The problem -
Tally the lines of the entries below that hold the word "example", and please give only the total.
Data START
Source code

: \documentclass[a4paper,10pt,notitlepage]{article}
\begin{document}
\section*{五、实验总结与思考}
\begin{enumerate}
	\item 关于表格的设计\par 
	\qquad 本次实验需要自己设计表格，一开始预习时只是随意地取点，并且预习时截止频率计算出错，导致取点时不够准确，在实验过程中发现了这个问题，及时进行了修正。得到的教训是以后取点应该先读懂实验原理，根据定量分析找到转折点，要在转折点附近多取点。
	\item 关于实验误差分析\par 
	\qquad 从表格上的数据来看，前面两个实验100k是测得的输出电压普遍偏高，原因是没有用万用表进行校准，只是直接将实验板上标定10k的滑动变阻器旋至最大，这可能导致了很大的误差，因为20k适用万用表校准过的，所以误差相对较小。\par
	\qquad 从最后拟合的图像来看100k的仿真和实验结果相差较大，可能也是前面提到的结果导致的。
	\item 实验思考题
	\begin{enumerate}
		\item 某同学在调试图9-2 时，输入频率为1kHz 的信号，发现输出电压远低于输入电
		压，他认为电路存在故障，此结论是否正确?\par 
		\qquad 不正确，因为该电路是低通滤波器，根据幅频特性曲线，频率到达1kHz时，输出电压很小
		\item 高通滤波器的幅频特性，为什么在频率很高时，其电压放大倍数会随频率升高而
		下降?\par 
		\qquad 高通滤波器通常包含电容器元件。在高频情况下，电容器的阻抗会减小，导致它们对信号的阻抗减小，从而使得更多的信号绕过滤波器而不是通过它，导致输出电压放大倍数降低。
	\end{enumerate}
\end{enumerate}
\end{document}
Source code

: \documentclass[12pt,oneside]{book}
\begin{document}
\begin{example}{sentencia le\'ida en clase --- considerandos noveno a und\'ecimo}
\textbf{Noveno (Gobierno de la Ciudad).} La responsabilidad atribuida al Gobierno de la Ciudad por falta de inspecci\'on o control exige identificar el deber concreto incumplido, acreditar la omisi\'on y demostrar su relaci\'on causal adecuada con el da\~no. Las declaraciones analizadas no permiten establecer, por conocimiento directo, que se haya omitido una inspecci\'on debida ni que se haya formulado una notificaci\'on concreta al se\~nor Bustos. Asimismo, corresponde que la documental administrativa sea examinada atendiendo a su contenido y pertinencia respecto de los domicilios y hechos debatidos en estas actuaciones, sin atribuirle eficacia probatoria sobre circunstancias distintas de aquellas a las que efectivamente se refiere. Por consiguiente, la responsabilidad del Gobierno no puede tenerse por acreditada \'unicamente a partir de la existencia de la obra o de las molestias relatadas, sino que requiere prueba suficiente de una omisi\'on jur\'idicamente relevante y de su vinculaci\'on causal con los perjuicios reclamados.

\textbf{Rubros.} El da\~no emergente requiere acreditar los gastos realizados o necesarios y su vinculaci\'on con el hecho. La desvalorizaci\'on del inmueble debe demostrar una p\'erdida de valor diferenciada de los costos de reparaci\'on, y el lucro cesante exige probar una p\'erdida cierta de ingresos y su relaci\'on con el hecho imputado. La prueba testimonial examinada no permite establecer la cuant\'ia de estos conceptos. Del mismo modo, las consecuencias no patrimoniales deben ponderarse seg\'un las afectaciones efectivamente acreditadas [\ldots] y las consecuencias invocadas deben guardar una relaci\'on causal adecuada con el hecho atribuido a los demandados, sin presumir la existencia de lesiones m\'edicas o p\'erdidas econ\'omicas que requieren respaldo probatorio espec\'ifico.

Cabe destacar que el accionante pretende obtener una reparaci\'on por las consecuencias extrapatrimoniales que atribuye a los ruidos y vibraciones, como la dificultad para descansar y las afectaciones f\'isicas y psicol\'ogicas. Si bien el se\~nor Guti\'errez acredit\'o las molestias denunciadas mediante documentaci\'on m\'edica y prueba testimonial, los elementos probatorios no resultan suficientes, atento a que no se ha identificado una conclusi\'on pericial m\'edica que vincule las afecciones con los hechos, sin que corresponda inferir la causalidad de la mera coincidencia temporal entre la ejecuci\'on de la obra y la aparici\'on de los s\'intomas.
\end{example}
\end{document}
Data END
Your response -
2